Top of Extracted material

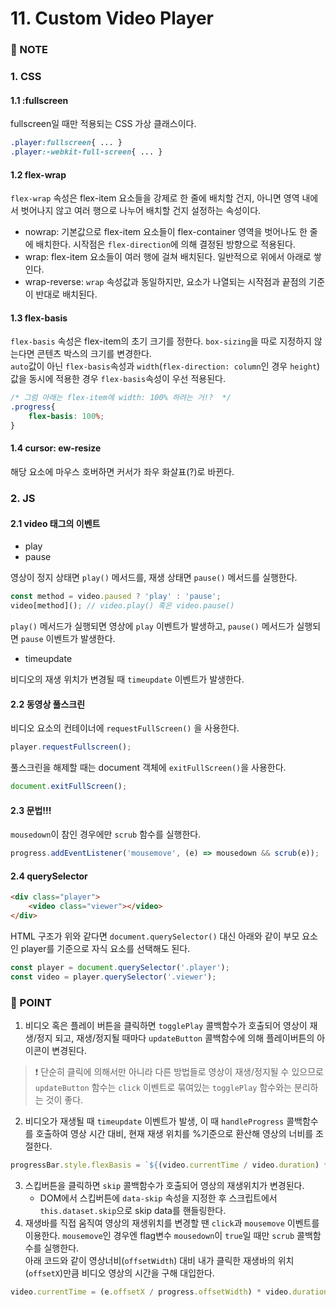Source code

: # 11. Custom Video Player


### :pencil: NOTE
### 1. CSS 
#### 1.1 :fullscreen
fullscreen일 때만 적용되는 CSS 가상 클래스이다. 

```css
.player:fullscreen{ ... }
.player:-webkit-full-screen{ ... }
```

#### 1.2 flex-wrap
`flex-wrap` 속성은 flex-item 요소들을 강제로 한 줄에 배치할 건지, 아니면 영역 내에서 벗어나지 않고 여러 행으로 나누어 배치할 건지 설정하는 속성이다. 
- nowrap: 기본값으로 flex-item 요소들이 flex-container 영역을 벗어나도 한 줄에 배치한다. 시작점은 `flex-direction`에 의해 결정된 방향으로 적용된다.
- wrap: flex-item 요소들이 여러 행에 걸쳐 배치된다. 일반적으로 위에서 아래로 쌓인다.
- wrap-reverse: `wrap` 속성값과 동일하지만, 요소가 나열되는 시작점과 끝점의 기준이 반대로 배치된다. 


#### 1.3 flex-basis
`flex-basis` 속성은 flex-item의 초기 크기를 정한다. `box-sizing`을 따로 지정하지 않는다면 콘텐츠 박스의 크기를 변경한다.   
`auto`값이 아닌 `flex-basis`속성과 `width`(`flex-direction: column`인 경우 `height`)값을 동시에 적용한 경우 `flex-basis`속성이 우선 적용된다. 

```css
/* 그럼 아래는 flex-item에 width: 100% 하려는 거!?  */
.progress{ 
	flex-basis: 100%;
}
```

#### 1.4 cursor: ew-resize
해당 요소에 마우스 호버하면 커서가 좌우 화살표(?)로 바뀐다.




### 2. JS
#### 2.1 video 태그의 이벤트
- play
- pause
  
영상이 정지 상태면 `play()` 메서드를, 재생 상태면 `pause()` 메서드를 실행한다. 

```javascript
const method = video.paused ? 'play' : 'pause';
video[method](); // video.play() 혹은 video.pause()
```

`play()` 메서드가 실행되면 영상에 `play` 이벤트가 발생하고, `pause()` 메서드가 실행되면 `pause` 이벤트가 발생한다.   

- timeupdate

비디오의 재생 위치가 변경될 때 `timeupdate` 이벤트가 발생한다.


#### 2.2 동영상 풀스크린
비디오 요소의 컨테이너에 `requestFullScreen()` 을 사용한다. 

```javascript
player.requestFullscreen();
```

풀스크린을 해제할 때는 document 객체에 `exitFullScreen()`을 사용한다. 

```javascript
document.exitFullScreen();
```

#### 2.3 문법!!! 
`mousedown`이 참인 경우에만 `scrub` 함수를 실행한다.   

```javascript
progress.addEventListener('mousemove', (e) => mousedown && scrub(e)); 
```


#### 2.4 querySelector
```html
<div class="player">
	<video class="viewer"></video>
</div>
```
HTML 구조가 위와 같다면 `document.querySelector()` 대신 아래와 같이 부모 요소인 player를 기준으로 자식 요소를 선택해도 된다.   

```javascript
const player = document.querySelector('.player');
const video = player.querySelector('.viewer');
```




### 🐧 POINT
1. 비디오 혹은 플레이 버튼을 클릭하면 `togglePlay` 콜백함수가 호출되어 영상이 재생/정지 되고, 재생/정지될 때마다 `updateButton` 콜백함수에 의해 플레이버튼의 아이콘이 변경된다. 
> ❗ 단순히 클릭에 의해서만 아니라 다른 방법들로 영상이 재생/정지될 수 있으므로 `updateButton` 함수는 `click` 이벤트로 묶여있는 `togglePlay` 함수와는 분리하는 것이 좋다. 
2. 비디오가 재생될 때 `timeupdate` 이벤트가 발생, 이 때 `handleProgress` 콜백함수를 호출하여 영상 시간 대비, 현재 재생 위치를 %기준으로 환산해 영상의 너비를 조절한다. 

```javascript
progressBar.style.flexBasis = `${(video.currentTime / video.duration) * 100}`;
```

3. 스킵버튼을 클릭하면 `skip` 콜백함수가 호출되어 영상의 재생위치가 변경된다. 
	- DOM에서 스킵버튼에 `data-skip` 속성을 지정한 후 스크립트에서 `this.dataset.skip`으로 skip data를 핸들링한다. 
4. 재생바를 직접 움직여 영상의 재생위치를 변경할 땐 `click`과 `mousemove` 이벤트를 이용한다. `mousemove`인 경우엔 flag변수 `mousedown`이 `true`일 때만 `scrub` 콜백함수를 실행한다.    
아래 코드와 같이 영상너비(`offsetWidth`) 대비 내가 클릭한 재생바의 위치(`offsetX`)만큼 비디오 영상의 시간을 구해 대입한다. 

```javascript
video.currentTime = (e.offsetX / progress.offsetWidth) * video.duration;
```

Bottom of Extracted material

## Assignment
Where does the word "적용된다" appear in the records? Copy every line that holds it.

## Reply to the exercise
- nowrap: 기본값으로 flex-item 요소들이 flex-container 영역을 벗어나도 한 줄에 배치한다. 시작점은 `flex-direction`에 의해 결정된 방향으로 적용된다.
`auto`값이 아닌 `flex-basis`속성과 `width`(`flex-direction: column`인 경우 `height`)값을 동시에 적용한 경우 `flex-basis`속성이 우선 적용된다. 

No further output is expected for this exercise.